GEPRRAK Sikka menyayangkan dan mengutuk keras praktik Piti Rambang yang masih sering terjadi di Pulau Sumba.
“Apa yang terjadi di Sumba mencerminkan kondisi rentan Perlindungan Anak dan Perempuan di NTT secara keseluruhan.
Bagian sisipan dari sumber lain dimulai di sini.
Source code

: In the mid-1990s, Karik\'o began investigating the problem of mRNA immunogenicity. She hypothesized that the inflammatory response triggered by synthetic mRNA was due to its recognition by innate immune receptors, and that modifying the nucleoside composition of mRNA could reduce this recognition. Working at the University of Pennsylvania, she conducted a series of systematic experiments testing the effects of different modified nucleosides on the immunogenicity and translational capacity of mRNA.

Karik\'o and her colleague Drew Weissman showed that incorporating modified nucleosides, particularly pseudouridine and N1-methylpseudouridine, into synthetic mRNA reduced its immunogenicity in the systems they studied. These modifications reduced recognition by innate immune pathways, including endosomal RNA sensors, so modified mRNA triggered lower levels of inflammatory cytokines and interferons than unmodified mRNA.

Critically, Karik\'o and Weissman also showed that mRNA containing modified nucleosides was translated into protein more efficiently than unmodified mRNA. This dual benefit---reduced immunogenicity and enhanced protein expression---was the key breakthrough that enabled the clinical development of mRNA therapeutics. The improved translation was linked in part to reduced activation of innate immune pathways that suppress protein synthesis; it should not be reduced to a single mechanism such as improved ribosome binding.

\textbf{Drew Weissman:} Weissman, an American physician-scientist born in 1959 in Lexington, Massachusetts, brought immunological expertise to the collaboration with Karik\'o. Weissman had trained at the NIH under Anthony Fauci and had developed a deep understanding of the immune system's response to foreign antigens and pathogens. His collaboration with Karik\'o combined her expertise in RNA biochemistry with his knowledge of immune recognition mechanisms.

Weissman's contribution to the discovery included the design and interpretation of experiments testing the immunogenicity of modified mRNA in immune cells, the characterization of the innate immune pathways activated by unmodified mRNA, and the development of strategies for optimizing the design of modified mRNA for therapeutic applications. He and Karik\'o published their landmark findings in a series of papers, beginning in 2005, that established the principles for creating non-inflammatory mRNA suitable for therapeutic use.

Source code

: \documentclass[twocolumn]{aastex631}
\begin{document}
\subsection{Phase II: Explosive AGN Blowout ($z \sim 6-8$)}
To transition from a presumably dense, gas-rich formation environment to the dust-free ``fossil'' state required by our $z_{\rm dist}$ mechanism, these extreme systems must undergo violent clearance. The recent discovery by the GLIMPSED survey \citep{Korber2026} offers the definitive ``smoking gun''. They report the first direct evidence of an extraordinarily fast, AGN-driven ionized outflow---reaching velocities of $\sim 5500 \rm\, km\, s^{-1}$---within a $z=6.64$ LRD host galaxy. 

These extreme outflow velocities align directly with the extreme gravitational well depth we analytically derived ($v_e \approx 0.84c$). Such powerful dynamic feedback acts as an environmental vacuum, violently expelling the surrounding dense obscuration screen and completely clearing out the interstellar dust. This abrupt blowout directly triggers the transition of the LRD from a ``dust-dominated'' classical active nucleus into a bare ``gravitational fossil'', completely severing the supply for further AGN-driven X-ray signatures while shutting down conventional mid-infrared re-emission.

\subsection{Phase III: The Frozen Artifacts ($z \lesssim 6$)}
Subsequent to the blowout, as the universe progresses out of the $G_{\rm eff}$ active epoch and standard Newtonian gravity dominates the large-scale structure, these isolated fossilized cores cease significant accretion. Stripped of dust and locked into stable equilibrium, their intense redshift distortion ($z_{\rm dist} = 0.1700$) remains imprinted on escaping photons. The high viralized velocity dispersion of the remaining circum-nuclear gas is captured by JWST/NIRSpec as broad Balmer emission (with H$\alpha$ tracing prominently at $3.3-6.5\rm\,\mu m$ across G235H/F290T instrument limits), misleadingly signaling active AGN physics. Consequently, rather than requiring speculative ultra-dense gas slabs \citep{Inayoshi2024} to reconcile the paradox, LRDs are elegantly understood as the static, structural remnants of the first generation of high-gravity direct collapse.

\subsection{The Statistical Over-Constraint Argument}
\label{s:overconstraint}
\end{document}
Sebab, data Badan Pemberdayaan Perempuan Provinsi NTT, menunjukan perlindungan anak dan perempuan NTT saat ini masih sangat rendah,” ungkap Silvia lagi.
Mayoritas perempuan NTT masih bekerja disektor domestik seperti ibu rumah tangga dan ruang publik informal seperti pembantu rumah tangga sering diperlakukan secara tak manusiawi.
“Angka Kekerasan Dalam Rumah Tangga (KDRT) dan eksploitasi anak di NTT masih tinggi dan cenderung tidak berubah,” tandas GEPPRAK Maumere lagi.
GEPPRAK Maumere menyarankan, tingginya angka kekerasan ini, menurutnya perlu segera diatasi dengan berbagai program pendampingan dan penguatan peran baik perorangan maupun secara kelembagaan dimana kapasitas dan kompetensi perempuan diberdayakan dan ditingkatkan sehingga pengetahuan dan ketrampilannya makin memadai untuk lebih berperan aktif tidak saja diranah domestik tetapi juga di ruang publik.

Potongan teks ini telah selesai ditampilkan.